Nearly 800 members of the division's 1st Brigade Combat Team parachuted onto Antelope Drop Zone to begin a two-day training in support of the Global Response Force.

"Fort Hood's unrestricted maneuver training area, low surrounding population density, robust support facilities, underground training facility, and the joint-use airfield are perfect to train these types of complex missions," said Keith Gogas, who heads up the Fort Hood Directorate of Plans, Training, Mobilization and Security. "I don't know of any other installation that has the enablers to support airborne operations, heavy mounted maneuver, armored vehicle gunnery and underground operations simultaneously. We are very fortunate to have all of these capabilities conveniently located on post."

While the installation often hosts small unit airborne training, a parachute drop of this magnitude is a rare sight in Central Texas.

"We have seen airborne operations of this scale only once before in the 11 years I have been here as the installation range officer," Eric Harmon said, "and that, too, was the 82nd Abn., last year."

Harmon said the total plan from concept to execution for this operation took three to four months for his staff, noting that an airborne operation does not affect other ranges any more than normal aerial gunnery or combined arms training conducted routinely on the installation.

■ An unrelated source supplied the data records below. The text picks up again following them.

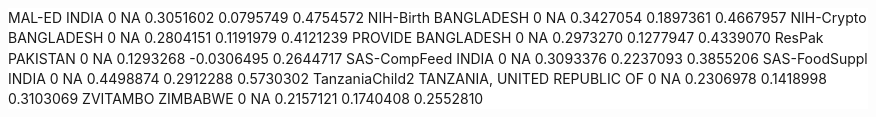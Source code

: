 MAL-ED           INDIA                          0                    NA                0.3051602    0.0795749   0.4754572
NIH-Birth        BANGLADESH                     0                    NA                0.3427054    0.1897361   0.4667957
NIH-Crypto       BANGLADESH                     0                    NA                0.2804151    0.1191979   0.4121239
PROVIDE          BANGLADESH                     0                    NA                0.2973270    0.1277947   0.4339070
ResPak           PAKISTAN                       0                    NA                0.1293268   -0.0306495   0.2644717
SAS-CompFeed     INDIA                          0                    NA                0.3093376    0.2237093   0.3855206
SAS-FoodSuppl    INDIA                          0                    NA                0.4498874    0.2912288   0.5730302
TanzaniaChild2   TANZANIA, UNITED REPUBLIC OF   0                    NA                0.2306978    0.1418998   0.3103069
ZVITAMBO         ZIMBABWE                       0                    NA                0.2157121    0.1740408   0.2552810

"The use of air and ground assets are routinely used jointly and conflicts (are) identified for resolution on a daily basis to support live fire training," Harmon said. "We just don't see many paratroopers on a heavy armor installation. That causes a lot of interest."

The GRF is a joint services task force mission that provides combatant commanders with options to respond to national and international crisis. The U.S. Army maintains units with varying capabilities in an on-call status to meet the nation's needs. Gogas said supporting that mission and the airborne operation is just another example why Fort Hood is called the Great Place.

"It is always an honor and privilege to be able to showcase the installation's training support capabilities," the DPTMS director said, "that are truly unparalleled within the Army."